A change in the bladder surface during the filling and micturition states of the transcystometric model may affect the measurement of ROS. Thus, an isovolumetric model allowing minimal bladder surface change was adopted for measurement of ROS generation from the bladder in vivo. Eighteen rats were used and grouped (described below) in this part of the experiment. To establish an isovolumetric condition, we inserted one PE-50 tube into the bladder through the urethra and tied it in place by a ligature around the urethral orifice [35]. The catheter was connected to a separate pressure transducer and an infusion pump via a T-tube connector. Transurethral filling (0.15 ml/min) of 0.9% saline into the urinary bladder via the urethral catheter was done until rhythmic bladder contractions occurred. The infusion was then stopped, and the bladder was maintained under constant-volume conditions by ligation of the ureteres bilaterally.

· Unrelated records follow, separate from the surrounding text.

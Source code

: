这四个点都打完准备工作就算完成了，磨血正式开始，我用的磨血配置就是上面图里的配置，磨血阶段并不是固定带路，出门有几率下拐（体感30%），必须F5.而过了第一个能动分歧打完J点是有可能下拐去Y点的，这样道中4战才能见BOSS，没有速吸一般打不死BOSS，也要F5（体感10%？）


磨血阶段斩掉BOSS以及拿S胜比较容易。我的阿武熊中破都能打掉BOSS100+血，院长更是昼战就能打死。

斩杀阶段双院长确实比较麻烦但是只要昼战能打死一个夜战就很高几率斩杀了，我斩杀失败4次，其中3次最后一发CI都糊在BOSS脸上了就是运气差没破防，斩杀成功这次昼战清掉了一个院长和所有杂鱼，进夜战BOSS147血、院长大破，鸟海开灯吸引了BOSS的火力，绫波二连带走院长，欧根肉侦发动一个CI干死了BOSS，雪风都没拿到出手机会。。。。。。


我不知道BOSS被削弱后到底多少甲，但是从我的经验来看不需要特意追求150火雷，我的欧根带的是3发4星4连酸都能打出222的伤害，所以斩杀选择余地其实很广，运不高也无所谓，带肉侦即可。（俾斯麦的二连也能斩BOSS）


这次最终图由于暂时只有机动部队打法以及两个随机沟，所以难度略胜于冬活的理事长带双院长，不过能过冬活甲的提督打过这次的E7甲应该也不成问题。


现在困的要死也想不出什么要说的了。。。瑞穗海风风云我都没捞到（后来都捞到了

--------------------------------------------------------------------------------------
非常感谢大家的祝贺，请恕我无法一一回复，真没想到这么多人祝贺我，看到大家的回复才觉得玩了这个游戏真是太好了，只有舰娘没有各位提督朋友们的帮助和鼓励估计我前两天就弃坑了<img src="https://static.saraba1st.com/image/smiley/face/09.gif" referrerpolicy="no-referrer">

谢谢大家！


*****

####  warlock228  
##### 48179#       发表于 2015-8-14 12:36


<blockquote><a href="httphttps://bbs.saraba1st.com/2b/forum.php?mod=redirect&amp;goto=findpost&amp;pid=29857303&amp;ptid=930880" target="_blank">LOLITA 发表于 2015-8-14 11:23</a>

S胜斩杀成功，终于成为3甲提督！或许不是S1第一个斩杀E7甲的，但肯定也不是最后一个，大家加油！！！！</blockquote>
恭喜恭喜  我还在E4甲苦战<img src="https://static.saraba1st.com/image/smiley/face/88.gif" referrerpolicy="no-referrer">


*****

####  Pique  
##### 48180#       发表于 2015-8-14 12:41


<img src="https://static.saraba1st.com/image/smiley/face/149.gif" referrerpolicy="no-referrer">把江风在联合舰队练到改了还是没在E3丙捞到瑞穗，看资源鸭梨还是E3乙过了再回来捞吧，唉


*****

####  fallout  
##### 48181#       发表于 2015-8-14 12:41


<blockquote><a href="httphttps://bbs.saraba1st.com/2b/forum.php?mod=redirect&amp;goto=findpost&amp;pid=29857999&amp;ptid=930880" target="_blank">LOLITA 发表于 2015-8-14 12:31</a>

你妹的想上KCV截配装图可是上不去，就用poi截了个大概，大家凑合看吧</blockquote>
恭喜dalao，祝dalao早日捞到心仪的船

The method for detection of ROS from the organ surface after [2-methyl-6- (4-methoxyphenyl)-3,7-dihydroimidazo-(1,2-a)-pyrazin-3-one hydrochloride (MCLA)] (i.a., 0.2 mg/ml/h) administration was adapted [25] for demonstration of ROS production in the hyperactive bladder. The rat was maintained on a respirator (tidal volume: 1.0-1.5 ml; rate, 80-90 cycles/min; inspiratory pressure, 20-30 cm H2O) and a circulating water pad at 37°C
during photon detection. For excluding photon emission from sources other than the urinary bladder, the animal was housed in a dark box with a shielded plate. Only the bladder window was left unshielded and was positioned under a reflector, which reflected the photons from the exposed bladder surface onto the detector area. The MCLA-enhanced CL signal from the bladder surface was measured continuously before and during SP (10 µg) administration by use of a CL Analyzing System (CLD-110, Tohoku Electronic Industrial Co., Sendai, Japan).
Cellular origin of ROS in bladder following SP administration
We conducted DCFH diacetate tissue staining to determine the cellular origin of ROS in the bladder following SP administration. DCFH diacetate is a stable nonfluorescent compound that can diffuse into cells, is hydrolyzed to DCFH, and is thereby trapped within the cells [34]. DCFH is oxidized by ROS to yield dichlorofluorescein (DCF), a fluorescent molecule [34].
Ten minutes after SP (10 µg) i.a administration, the bladder was filled transurethrally with 5 µM DCFH diacetate (Sigma, St. Louis, MO) and 1 µM propidium iodide (Sigma) in a volume of 0.5 ml saline for additional 30 min and then washed out by saline. The bladder was removed, cut and embedded in Tissue-Tek optimal cutting temperature compound (Sakura Finetek, Inc. Torrance, CA). Next, frozen sections (10 µm in thickness) were obtained and presence of cellular fluorescence intensity in tissue sections was examined by Leica fluorescence microscopy (DMRD, Leica Microsystems Wetzlar GmbH, Wetzlar, Germany).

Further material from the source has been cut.